What the exercise asks
Exact copies of all entries are expected.

..........

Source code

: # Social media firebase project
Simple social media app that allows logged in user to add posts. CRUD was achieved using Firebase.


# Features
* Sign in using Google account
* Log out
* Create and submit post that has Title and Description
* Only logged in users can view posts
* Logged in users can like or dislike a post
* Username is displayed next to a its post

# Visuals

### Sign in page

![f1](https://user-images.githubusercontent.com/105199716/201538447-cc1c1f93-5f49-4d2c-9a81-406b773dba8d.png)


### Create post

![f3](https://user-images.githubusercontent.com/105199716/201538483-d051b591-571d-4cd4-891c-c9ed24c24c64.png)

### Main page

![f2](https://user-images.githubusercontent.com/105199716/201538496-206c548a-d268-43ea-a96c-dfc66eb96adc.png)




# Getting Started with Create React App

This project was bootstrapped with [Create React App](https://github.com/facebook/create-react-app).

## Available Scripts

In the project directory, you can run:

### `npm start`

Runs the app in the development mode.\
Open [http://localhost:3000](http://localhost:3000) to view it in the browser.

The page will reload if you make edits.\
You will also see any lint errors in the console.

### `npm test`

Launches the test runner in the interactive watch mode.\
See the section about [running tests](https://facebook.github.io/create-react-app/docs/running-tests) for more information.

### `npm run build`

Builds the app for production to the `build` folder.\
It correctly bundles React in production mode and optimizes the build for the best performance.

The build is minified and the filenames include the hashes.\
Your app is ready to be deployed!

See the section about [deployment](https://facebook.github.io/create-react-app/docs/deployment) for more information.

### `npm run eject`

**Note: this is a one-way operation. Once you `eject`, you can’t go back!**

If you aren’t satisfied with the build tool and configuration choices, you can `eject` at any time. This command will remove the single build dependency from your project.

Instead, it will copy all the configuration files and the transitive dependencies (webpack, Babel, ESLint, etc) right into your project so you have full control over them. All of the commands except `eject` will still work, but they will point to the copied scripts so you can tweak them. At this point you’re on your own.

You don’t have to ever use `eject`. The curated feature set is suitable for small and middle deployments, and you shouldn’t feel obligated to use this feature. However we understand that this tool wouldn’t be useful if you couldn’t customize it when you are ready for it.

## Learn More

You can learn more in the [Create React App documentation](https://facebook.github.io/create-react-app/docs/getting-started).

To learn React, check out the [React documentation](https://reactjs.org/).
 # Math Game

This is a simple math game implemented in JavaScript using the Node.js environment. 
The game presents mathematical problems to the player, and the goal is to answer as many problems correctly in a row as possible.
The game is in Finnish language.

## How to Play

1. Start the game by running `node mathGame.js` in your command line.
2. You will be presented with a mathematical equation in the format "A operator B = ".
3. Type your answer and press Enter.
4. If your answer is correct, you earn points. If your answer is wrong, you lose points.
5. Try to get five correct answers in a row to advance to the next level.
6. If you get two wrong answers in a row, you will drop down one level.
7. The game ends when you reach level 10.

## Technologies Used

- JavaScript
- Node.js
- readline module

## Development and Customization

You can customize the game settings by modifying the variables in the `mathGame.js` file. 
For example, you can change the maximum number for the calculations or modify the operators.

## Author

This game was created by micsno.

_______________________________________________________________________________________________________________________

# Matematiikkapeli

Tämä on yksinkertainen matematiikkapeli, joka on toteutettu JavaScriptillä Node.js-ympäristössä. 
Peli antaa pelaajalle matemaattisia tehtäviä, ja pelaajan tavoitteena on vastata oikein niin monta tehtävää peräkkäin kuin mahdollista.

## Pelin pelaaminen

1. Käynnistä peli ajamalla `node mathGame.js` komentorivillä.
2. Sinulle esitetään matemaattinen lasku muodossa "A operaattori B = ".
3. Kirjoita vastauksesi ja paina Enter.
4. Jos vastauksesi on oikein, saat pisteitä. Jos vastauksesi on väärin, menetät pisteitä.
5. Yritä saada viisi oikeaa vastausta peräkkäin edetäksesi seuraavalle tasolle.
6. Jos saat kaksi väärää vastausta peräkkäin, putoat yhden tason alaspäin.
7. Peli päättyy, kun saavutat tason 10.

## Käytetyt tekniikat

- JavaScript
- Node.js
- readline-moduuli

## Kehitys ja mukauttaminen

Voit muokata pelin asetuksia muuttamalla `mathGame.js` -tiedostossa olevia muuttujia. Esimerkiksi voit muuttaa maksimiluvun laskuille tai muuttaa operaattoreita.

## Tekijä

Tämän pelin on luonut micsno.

..........

Task result
Source code

: # Social media firebase project
Simple social media app that allows logged in user to add posts. CRUD was achieved using Firebase.


# Features
* Sign in using Google account
* Log out
* Create and submit post that has Title and Description
* Only logged in users can view posts
* Logged in users can like or dislike a post
* Username is displayed next to a its post

# Visuals

### Sign in page

![f1](https://user-images.githubusercontent.com/105199716/201538447-cc1c1f93-5f49-4d2c-9a81-406b773dba8d.png)


### Create post

![f3](https://user-images.githubusercontent.com/105199716/201538483-d051b591-571d-4cd4-891c-c9ed24c24c64.png)

### Main page

![f2](https://user-images.githubusercontent.com/105199716/201538496-206c548a-d268-43ea-a96c-dfc66eb96adc.png)




# Getting Started with Create React App

This project was bootstrapped with [Create React App](https://github.com/facebook/create-react-app).

## Available Scripts

In the project directory, you can run:

### `npm start`

Runs the app in the development mode.\
Open [http://localhost:3000](http://localhost:3000) to view it in the browser.

The page will reload if you make edits.\
You will also see any lint errors in the console.

### `npm test`

Launches the test runner in the interactive watch mode.\
See the section about [running tests](https://facebook.github.io/create-react-app/docs/running-tests) for more information.

### `npm run build`

Builds the app for production to the `build` folder.\
It correctly bundles React in production mode and optimizes the build for the best performance.

The build is minified and the filenames include the hashes.\
Your app is ready to be deployed!

See the section about [deployment](https://facebook.github.io/create-react-app/docs/deployment) for more information.

### `npm run eject`

**Note: this is a one-way operation. Once you `eject`, you can’t go back!**

If you aren’t satisfied with the build tool and configuration choices, you can `eject` at any time. This command will remove the single build dependency from your project.

Instead, it will copy all the configuration files and the transitive dependencies (webpack, Babel, ESLint, etc) right into your project so you have full control over them. All of the commands except `eject` will still work, but they will point to the copied scripts so you can tweak them. At this point you’re on your own.

You don’t have to ever use `eject`. The curated feature set is suitable for small and middle deployments, and you shouldn’t feel obligated to use this feature. However we understand that this tool wouldn’t be useful if you couldn’t customize it when you are ready for it.

## Learn More

You can learn more in the [Create React App documentation](https://facebook.github.io/create-react-app/docs/getting-started).

To learn React, check out the [React documentation](https://reactjs.org/).
 # Math Game

This is a simple math game implemented in JavaScript using the Node.js environment. 
The game presents mathematical problems to the player, and the goal is to answer as many problems correctly in a row as possible.
The game is in Finnish language.

## How to Play

1. Start the game by running `node mathGame.js` in your command line.
2. You will be presented with a mathematical equation in the format "A operator B = ".
3. Type your answer and press Enter.
4. If your answer is correct, you earn points. If your answer is wrong, you lose points.
5. Try to get five correct answers in a row to advance to the next level.
6. If you get two wrong answers in a row, you will drop down one level.
7. The game ends when you reach level 10.

## Technologies Used

- JavaScript
- Node.js
- readline module

## Development and Customization

You can customize the game settings by modifying the variables in the `mathGame.js` file. 
For example, you can change the maximum number for the calculations or modify the operators.

## Author

This game was created by micsno.

_______________________________________________________________________________________________________________________

# Matematiikkapeli

Tämä on yksinkertainen matematiikkapeli, joka on toteutettu JavaScriptillä Node.js-ympäristössä. 
Peli antaa pelaajalle matemaattisia tehtäviä, ja pelaajan tavoitteena on vastata oikein niin monta tehtävää peräkkäin kuin mahdollista.

## Pelin pelaaminen

1. Käynnistä peli ajamalla `node mathGame.js` komentorivillä.
2. Sinulle esitetään matemaattinen lasku muodossa "A operaattori B = ".
3. Kirjoita vastauksesi ja paina Enter.
4. Jos vastauksesi on oikein, saat pisteitä. Jos vastauksesi on väärin, menetät pisteitä.
5. Yritä saada viisi oikeaa vastausta peräkkäin edetäksesi seuraavalle tasolle.
6. Jos saat kaksi väärää vastausta peräkkäin, putoat yhden tason alaspäin.
7. Peli päättyy, kun saavutat tason 10.

## Käytetyt tekniikat

- JavaScript
- Node.js
- readline-moduuli

## Kehitys ja mukauttaminen

Voit muokata pelin asetuksia muuttamalla `mathGame.js` -tiedostossa olevia muuttujia. Esimerkiksi voit muuttaa maksimiluvun laskuille tai muuttaa operaattoreita.

## Tekijä

Tämän pelin on luonut micsno.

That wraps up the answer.